Westbengal looks all set for a big change in politics. A massive churn is visible. People are impatient to bring a closer to a failed governance model of the yore.
Three decades of communist rule had left the citizenry an emaciated lot. Not a brick had been added to the structure of development that existed before the communists ascended to the power. People begged for development. They got slogans. Commoners were worried about lack of jobs. The government of the day let loose its goons among its cadre to go around shutting gates of factories, pulling down shutters of business establishments and forcing people to stay indoors. Those were the days of strikes. Footsoldiers of communist government went about imposing the rigid doctrine of communism on the hapless Bengalis who wanted nothing but to make an honest living to better their lives. But they were forced to witness the caricatures of rigid postures, fists raised in air and long speeches by comrades invoking some or the other revolution, declaiming quotes from Lenin, Stalin and Marx with rhetorical flourish. People had given up any hope of leading a normal day in life, undisturbed by tantrums of communist cadre.
It took three decades for Bengalis to dislodge the ravenous parasites from power. Somebody else promised them to make things better. It was none else than Mamata Banerjee who embodied new hope for them. Ma Mati Manush was her war cry, with which she drowned the time-worn slogans of commie cadre. With that was drowned too the dream project of Singur Nano plant, ironically the first attempt by the communist government to bring in private investment. She is now close to completing a decade in power. Has she been any different from her predecessor? Has she been able to make life better? The questions don’t seem appropriate to what hard evidences on the ground point to. The questions should be more like, has she cared to be different from her predecessor? and did she really mean to make life better? A big no to both the questions. She has adopted even more merciless brand of politics than that of her predecessor. She has injected communal poison and hate to the body politic of Westbengal. It’s us versus them for her. People who can live and who can’t, depend upon which side they are on. Bodies hanging from trees are a common sight. Far from being outraged by daily occurrences of killing, she displays a manic glee over the fact that her opponents are being taught a tough lesson by her cadre.

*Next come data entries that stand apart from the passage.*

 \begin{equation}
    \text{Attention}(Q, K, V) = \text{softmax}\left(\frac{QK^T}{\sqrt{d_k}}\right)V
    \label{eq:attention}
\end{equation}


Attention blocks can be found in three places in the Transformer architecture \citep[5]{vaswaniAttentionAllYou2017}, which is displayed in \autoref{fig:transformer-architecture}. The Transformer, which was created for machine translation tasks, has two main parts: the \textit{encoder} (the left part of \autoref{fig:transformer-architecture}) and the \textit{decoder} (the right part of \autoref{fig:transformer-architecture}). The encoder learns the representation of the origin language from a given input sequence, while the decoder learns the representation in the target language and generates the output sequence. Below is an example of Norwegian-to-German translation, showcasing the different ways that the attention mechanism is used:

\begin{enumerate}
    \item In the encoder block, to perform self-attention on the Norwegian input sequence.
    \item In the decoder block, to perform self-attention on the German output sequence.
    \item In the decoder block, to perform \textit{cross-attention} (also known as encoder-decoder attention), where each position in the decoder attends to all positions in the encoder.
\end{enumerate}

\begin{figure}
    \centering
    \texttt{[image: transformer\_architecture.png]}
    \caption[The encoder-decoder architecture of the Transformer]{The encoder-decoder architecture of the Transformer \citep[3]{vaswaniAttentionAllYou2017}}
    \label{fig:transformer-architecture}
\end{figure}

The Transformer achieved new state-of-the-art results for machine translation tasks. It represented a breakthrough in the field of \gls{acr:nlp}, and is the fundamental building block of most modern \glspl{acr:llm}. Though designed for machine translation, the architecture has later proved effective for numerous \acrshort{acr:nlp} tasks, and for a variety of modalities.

Communal appeasement has reached its zenith. She stops at nothing to secure the concentrated vote bank of a community. Riots have left scores dead, homes burnt to ashes and people have left their houses out of fear for their lives. Police act as mute spectators. Not a single culprit has been brought to book for so many incidents of riots. Such is the greed for power and the value of vote bank that festivals do get preferences, one over the other, depending on communities. For infrastructure, you have old tumbledown roads, decrepit British era buildings, hardly motorable connectivity to places of tourism. The state of education and health has hit its nadir. The state is running on a huge deficit economy.
But she and her party don’t care a fig. She is always ready to pick fights with the center over one issue or the other.
People are fed up. Winds of change are blowing. Bengalis don’t want dictators ruling over them and ruining their state. They want real secularism, real democracy and real development. Will Bengal make history in the forthcoming election?